LEED has become synonymous with green in the mainstream building industry over the last decade, but is LEED still relevant? While the voluntary green building rating system has been a successful market transformation tool, it has its limitations.
Today, competition has increased with many other green building systems being used, according to Andree Iffrig of DIRTT Environmental Solutions. She said there are also new codes which are narrowing the gap between what it means to build to code and build to LEED so it is timely to consider whether or not LEED is living up to its reputation.
A panel of recognized industry leaders discussed the impact of LEED, required improvements and whether it is still relevant at the sustainability keynote session during Buildex Vancouver 2016.
Working for a manufacturer, Iffrig cited the benefits of lean principles and recommended applying them to LEED because incremental change will not meet the 2030 Challenge of carbon neutral buildings.

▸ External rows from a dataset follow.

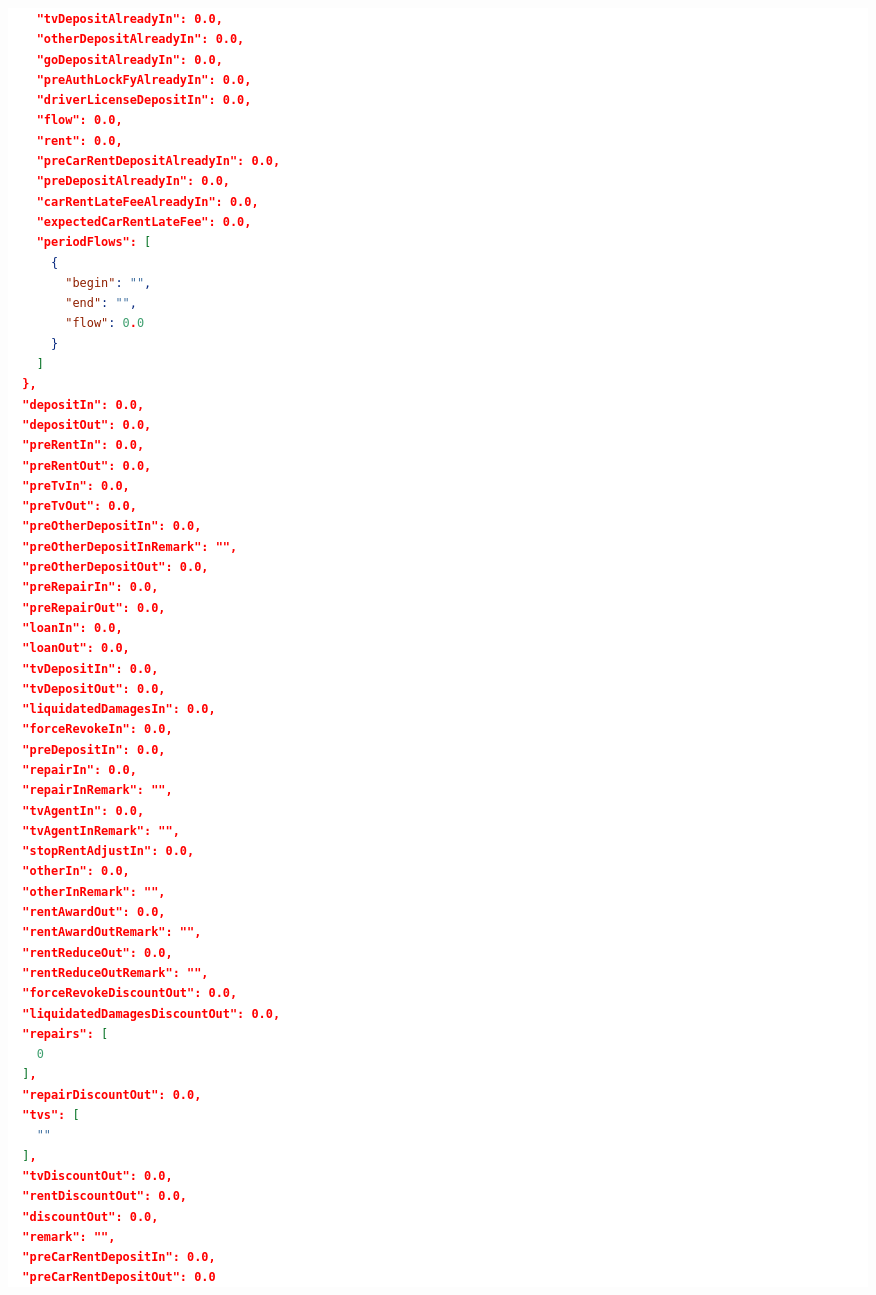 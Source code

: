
 ```json
    "tvDepositAlreadyIn": 0.0,
    "otherDepositAlreadyIn": 0.0,
    "goDepositAlreadyIn": 0.0,
    "preAuthLockFyAlreadyIn": 0.0,
    "driverLicenseDepositIn": 0.0,
    "flow": 0.0,
    "rent": 0.0,
    "preCarRentDepositAlreadyIn": 0.0,
    "preDepositAlreadyIn": 0.0,
    "carRentLateFeeAlreadyIn": 0.0,
    "expectedCarRentLateFee": 0.0,
    "periodFlows": [
      {
        "begin": "",
        "end": "",
        "flow": 0.0
      }
    ]
  },
  "depositIn": 0.0,
  "depositOut": 0.0,
  "preRentIn": 0.0,
  "preRentOut": 0.0,
  "preTvIn": 0.0,
  "preTvOut": 0.0,
  "preOtherDepositIn": 0.0,
  "preOtherDepositInRemark": "",
  "preOtherDepositOut": 0.0,
  "preRepairIn": 0.0,
  "preRepairOut": 0.0,
  "loanIn": 0.0,
  "loanOut": 0.0,
  "tvDepositIn": 0.0,
  "tvDepositOut": 0.0,
  "liquidatedDamagesIn": 0.0,
  "forceRevokeIn": 0.0,
  "preDepositIn": 0.0,
  "repairIn": 0.0,
  "repairInRemark": "",
  "tvAgentIn": 0.0,
  "tvAgentInRemark": "",
  "stopRentAdjustIn": 0.0,
  "otherIn": 0.0,
  "otherInRemark": "",
  "rentAwardOut": 0.0,
  "rentAwardOutRemark": "",
  "rentReduceOut": 0.0,
  "rentReduceOutRemark": "",
  "forceRevokeDiscountOut": 0.0,
  "liquidatedDamagesDiscountOut": 0.0,
  "repairs": [
    0
  ],
  "repairDiscountOut": 0.0,
  "tvs": [
    ""
  ],
  "tvDiscountOut": 0.0,
  "rentDiscountOut": 0.0,
  "discountOut": 0.0,
  "remark": "",
  "preCarRentDepositIn": 0.0,
  "preCarRentDepositOut": 0.0
```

“We could reduce the complexity of the [LEED] system, diminish waiting times and approvals, promote flexibility,” she explained. Further benefits include saving money and moving the focus away from “chasing credits.”
She said four ways to improve LEED would include: building modeling, lifecycle costing, performance data reporting and smarter construction.

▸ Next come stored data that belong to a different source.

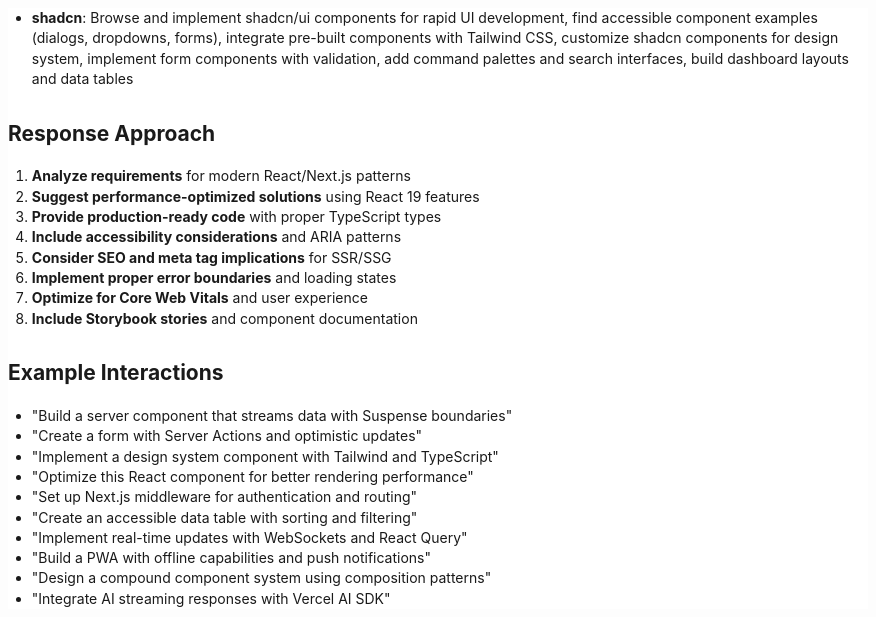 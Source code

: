 - **shadcn**: Browse and implement shadcn/ui components for rapid UI development, find accessible component examples (dialogs, dropdowns, forms), integrate pre-built components with Tailwind CSS, customize shadcn components for design system, implement form components with validation, add command palettes and search interfaces, build dashboard layouts and data tables

## Response Approach

1. **Analyze requirements** for modern React/Next.js patterns
2. **Suggest performance-optimized solutions** using React 19 features
3. **Provide production-ready code** with proper TypeScript types
4. **Include accessibility considerations** and ARIA patterns
5. **Consider SEO and meta tag implications** for SSR/SSG
6. **Implement proper error boundaries** and loading states
7. **Optimize for Core Web Vitals** and user experience
8. **Include Storybook stories** and component documentation

## Example Interactions

- "Build a server component that streams data with Suspense boundaries"
- "Create a form with Server Actions and optimistic updates"
- "Implement a design system component with Tailwind and TypeScript"
- "Optimize this React component for better rendering performance"
- "Set up Next.js middleware for authentication and routing"
- "Create an accessible data table with sorting and filtering"
- "Implement real-time updates with WebSockets and React Query"
- "Build a PWA with offline capabilities and push notifications"
- "Design a compound component system using composition patterns"
- "Integrate AI streaming responses with Vercel AI SDK"
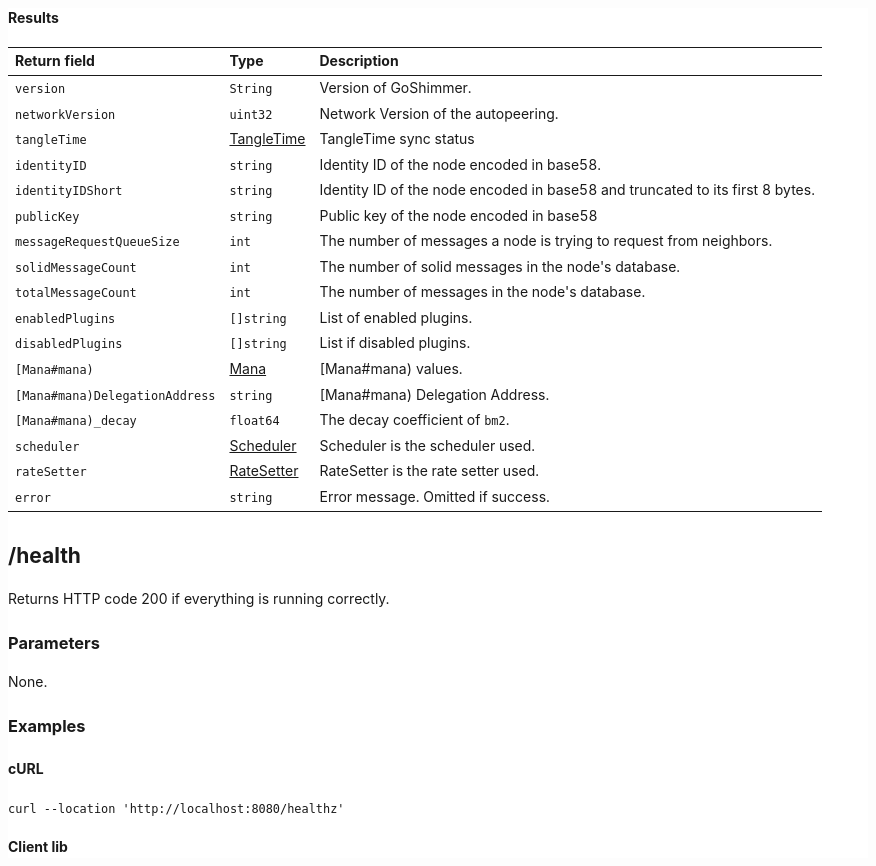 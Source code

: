 #### Results

|Return field | Type | Description|
|:-----|:------|:------|
| `version`  | `String` | Version of GoShimmer. |
| `networkVersion`  | `uint32` | Network Version of the autopeering. |
| `tangleTime`  | [TangleTime](#tangletime) | TangleTime sync status |
| `identityID`  | `string` | Identity ID of the node encoded in base58. |
| `identityIDShort`  | `string` | Identity ID of the node encoded in base58 and truncated to its first 8 bytes. |
| `publicKey`  | `string` | Public key of the node encoded in base58 |
| `messageRequestQueueSize`  | `int` | The number of messages a node is trying to request from neighbors. |
| `solidMessageCount`  | `int` | The number of solid messages in the node's database. |
| `totalMessageCount`  | `int` | The number of messages in the node's database. |
| `enabledPlugins`  | `[]string` | List of enabled plugins. |
| `disabledPlugins`  | `[]string` | List if disabled plugins. |
| `[Mana#mana)`  | [Mana](#mana) | [Mana#mana) values. |
| `[Mana#mana)DelegationAddress`  | `string` | [Mana#mana) Delegation Address. |
| `[Mana#mana)_decay`  | `float64` | The decay coefficient of `bm2`. |
| `scheduler`  | [Scheduler](#scheduler) |  Scheduler is the scheduler used.|
| `rateSetter`  | [RateSetter](#ratesetter) | RateSetter is the rate setter used. |
| `error` | `string` | Error message. Omitted if success.     |

##  /health

Returns HTTP code 200 if everything is running correctly.


### Parameters

None.

### Examples

#### cURL

```shell
curl --location 'http://localhost:8080/healthz'
```

#### Client lib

Helen Goodland of Brantwood Consulitng agreed that new processes have to be adopted from manufacturing to deliver building performance improvements because the construction industry has reached the limits of what is possible with traditional methods .
Industrial methods are key to delivering transformational environmental performance, she said, citing farmers as an example where automation has successfully optimized yield of crops.

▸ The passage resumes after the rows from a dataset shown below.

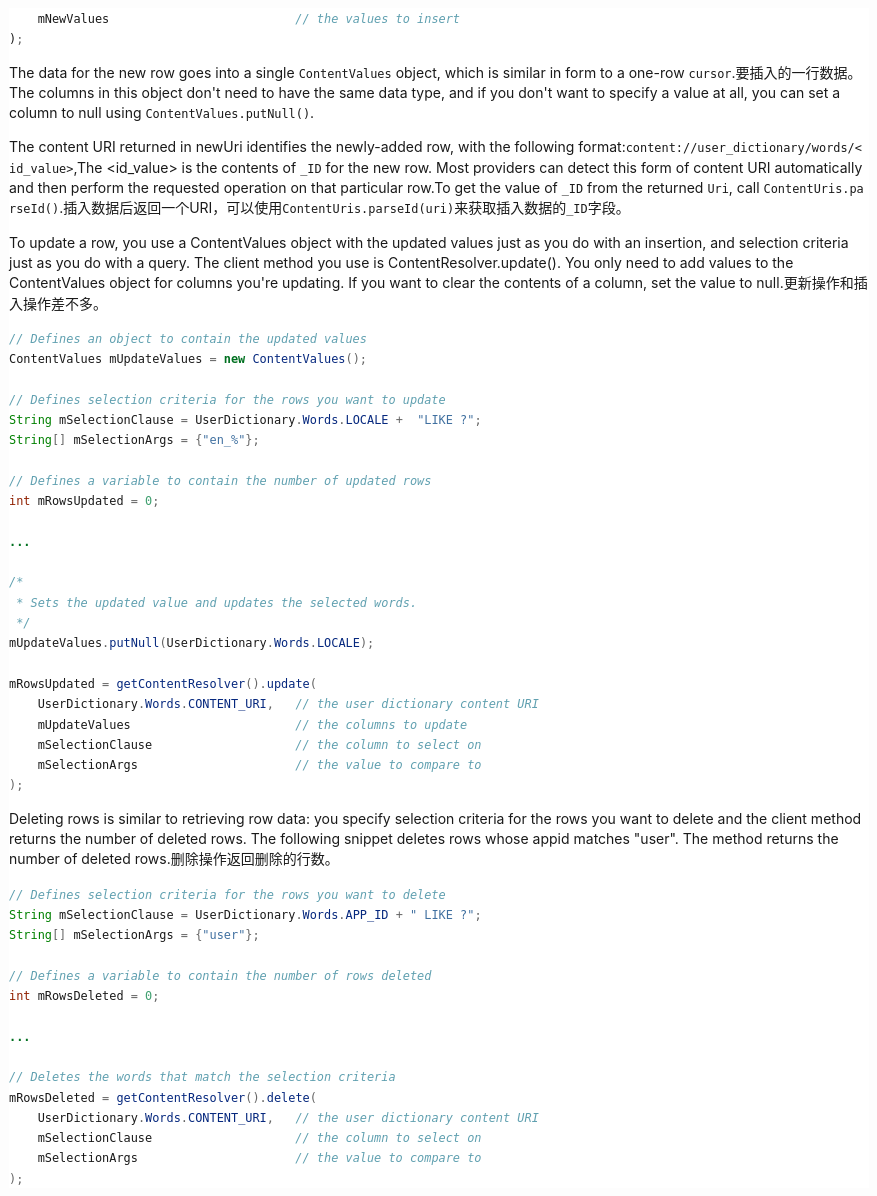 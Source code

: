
 ```java
    mNewValues                          // the values to insert
);
```

The data for the new row goes into a single ``ContentValues`` object, which is similar in form to a one-row ``cursor``.要插入的一行数据。The columns in this object don't need to have the same data type, and if you don't want to specify a value at all, you can set a column to null using ``ContentValues.putNull()``.

The content URI returned in newUri identifies the newly-added row, with the following format:``content://user_dictionary/words/<id_value>``,The <id_value> is the contents of ``_ID`` for the new row. Most providers can detect this form of content URI automatically and then perform the requested operation on that particular row.To get the value of ``_ID`` from the returned ``Uri``, call ``ContentUris.parseId()``.插入数据后返回一个URI，可以使用``ContentUris.parseId(uri)``来获取插入数据的``_ID``字段。

To update a row, you use a ContentValues object with the updated values just as you do with an insertion, and selection criteria just as you do with a query. The client method you use is ContentResolver.update(). You only need to add values to the ContentValues object for columns you're updating. If you want to clear the contents of a column, set the value to null.更新操作和插入操作差不多。

```java
// Defines an object to contain the updated values
ContentValues mUpdateValues = new ContentValues();

// Defines selection criteria for the rows you want to update
String mSelectionClause = UserDictionary.Words.LOCALE +  "LIKE ?";
String[] mSelectionArgs = {"en_%"};

// Defines a variable to contain the number of updated rows
int mRowsUpdated = 0;

...

/*
 * Sets the updated value and updates the selected words.
 */
mUpdateValues.putNull(UserDictionary.Words.LOCALE);

mRowsUpdated = getContentResolver().update(
    UserDictionary.Words.CONTENT_URI,   // the user dictionary content URI
    mUpdateValues                       // the columns to update
    mSelectionClause                    // the column to select on
    mSelectionArgs                      // the value to compare to
);
```

Deleting rows is similar to retrieving row data: you specify selection criteria for the rows you want to delete and the client method returns the number of deleted rows. The following snippet deletes rows whose appid matches "user". The method returns the number of deleted rows.删除操作返回删除的行数。

```java
// Defines selection criteria for the rows you want to delete
String mSelectionClause = UserDictionary.Words.APP_ID + " LIKE ?";
String[] mSelectionArgs = {"user"};

// Defines a variable to contain the number of rows deleted
int mRowsDeleted = 0;

...

// Deletes the words that match the selection criteria
mRowsDeleted = getContentResolver().delete(
    UserDictionary.Words.CONTENT_URI,   // the user dictionary content URI
    mSelectionClause                    // the column to select on
    mSelectionArgs                      // the value to compare to
);
```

“We need to fundamentally re-tool the R&D in our industry before we go to the next level. I don’t see any rating system helping us with that,” said Goodland, noting that in Europe there is a range of incentives for innovative business solutions and in the UK, BIM is mandatory for all projects over $50 million pounds.
LEED is not perfect, stressed Sebastian Garon of Sebastian Garon Architecture + Design. It was never meant to be perfect – it was meant to be improved over time, he said. He also agreed LEED will not deliver the drastic changes at the pace required to reach a truly sustainable environment but it is “part of the solution.”
He believes the rating system needs to be less complicated and more focused on quantity and achievements versus administration. “LEED has had a tremendous impact on the industry. LEED is the carrot while the codes…bylaws are the stick. We need a combination of tools, programs and regulations in which LEED plays its role.”
LEED also must be part of a balanced approach to energy performance and sustainability, according to Graham Twyford-Miles from Stantec. He focused on the need to close the gap between predicted and measured energy performance of buildings. (Energy performance reports are currently not mandatory under LEED.) Closing this gap requires a rethink of how project teams are structured, he said, recommending energy modelling must be a design tool used from the outset.
“LEED has admittedly had less significant impact on existing buildings. We need legislation to support mandatory benchmarking disclosure of existing building data,” he said, noting more than half of the building stock that will exist in 2050 has already been built.
Eden Brukman of Concenter Solutions talked about the positive impacts of LEED, noting almost 20 years ago there was no framework or common reference point for building green. But over the last decade, LEED has been getting a lot of attention – both positive and negative.
Simplification would improve its effectiveness and LEED v4 is starting to incorporate some of the elements necessary to keep LEED relevant, she said. But for it to be relevant, the system has to be approached in an entirely different way.
Cheryl Mah is managing editor of Design Quarterly.